We have a problem with our bathrooms, a moisture problem, and it's going to get worse if we don't fix it now. The bad news is that it will require tearing up the floor and part of a wall and replacing the plumbing fixtures. The good news is that when we are done, we will have two beautiful new bathrooms, which won't make me sick, with a new ventilation system that will prevent any further problems. That's the goal.
More good news--we've found a contractor who is very familiar with chemical sensitivity and is willing to do everything to my specifications. More bad news--I will have to leave the house for a few weeks while the work is being done. (Sounds like a good excuse to go visit grandchildren, right?) Before I leave, however, I have to okay all the materials to be used, from tile grout to wall board to doorknobs. I'm really open to suggestions if anyone out there in cyberspace has been down this road recently, especially if you know specific products that have worked for you. (This is a thinly-veiled cry for HELP.)
We went through this experience on a much larger scale sixteen years ago, when we had a home built for us in Washington. We had a great contractor then too, and we learned a lot in the process. Then, when we moved to Montana, this house needed some serious work done to it. At that time, I purchased the book, The Healthy House, by John Bower (The Healthy House Institute, 2001, 4th edition). I still have this book, and it's a great resource.
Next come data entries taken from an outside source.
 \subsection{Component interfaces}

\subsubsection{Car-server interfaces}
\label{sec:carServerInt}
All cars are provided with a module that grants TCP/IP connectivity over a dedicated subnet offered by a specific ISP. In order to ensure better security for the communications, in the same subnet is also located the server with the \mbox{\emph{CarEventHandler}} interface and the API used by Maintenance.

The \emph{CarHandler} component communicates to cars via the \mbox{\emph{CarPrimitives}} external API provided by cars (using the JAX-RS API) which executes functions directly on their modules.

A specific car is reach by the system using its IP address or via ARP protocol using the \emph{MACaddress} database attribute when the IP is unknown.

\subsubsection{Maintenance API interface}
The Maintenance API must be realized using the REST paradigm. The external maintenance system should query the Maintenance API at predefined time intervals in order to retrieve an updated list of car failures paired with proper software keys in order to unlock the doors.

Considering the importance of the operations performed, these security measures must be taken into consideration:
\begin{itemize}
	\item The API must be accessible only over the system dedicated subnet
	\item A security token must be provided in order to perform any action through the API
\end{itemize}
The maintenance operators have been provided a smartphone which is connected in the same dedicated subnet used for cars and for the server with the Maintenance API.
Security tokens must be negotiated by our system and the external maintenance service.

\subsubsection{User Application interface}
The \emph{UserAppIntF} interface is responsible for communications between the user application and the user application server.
I recently found another book too, Prescriptions for a Healthy House: A Practical Guide for Architects, Builders & Homeowners, by Paula Baker-Laporte, Erica Elliott and John Banta (New Society Publishers, 2008, third revised edition). The authors of this book are a physician (an environmental medicine specialist), an architect and a building consultant. All three of the authors have chemical sensitivities themselves and all have built safe houses for themselves. This book is really amazing. It has so much detail and takes into account the fact that people have differing sensitivities, so what works for one person may not work for another. The authors try to point out all the possible problems and how to solve them, but recognize that each person has to figure out what is going to be the best individual solution.
Frankly, I'm more than a little overwhelmed by all of this. But it has to be done. As my dad would have said, "It's an adventure."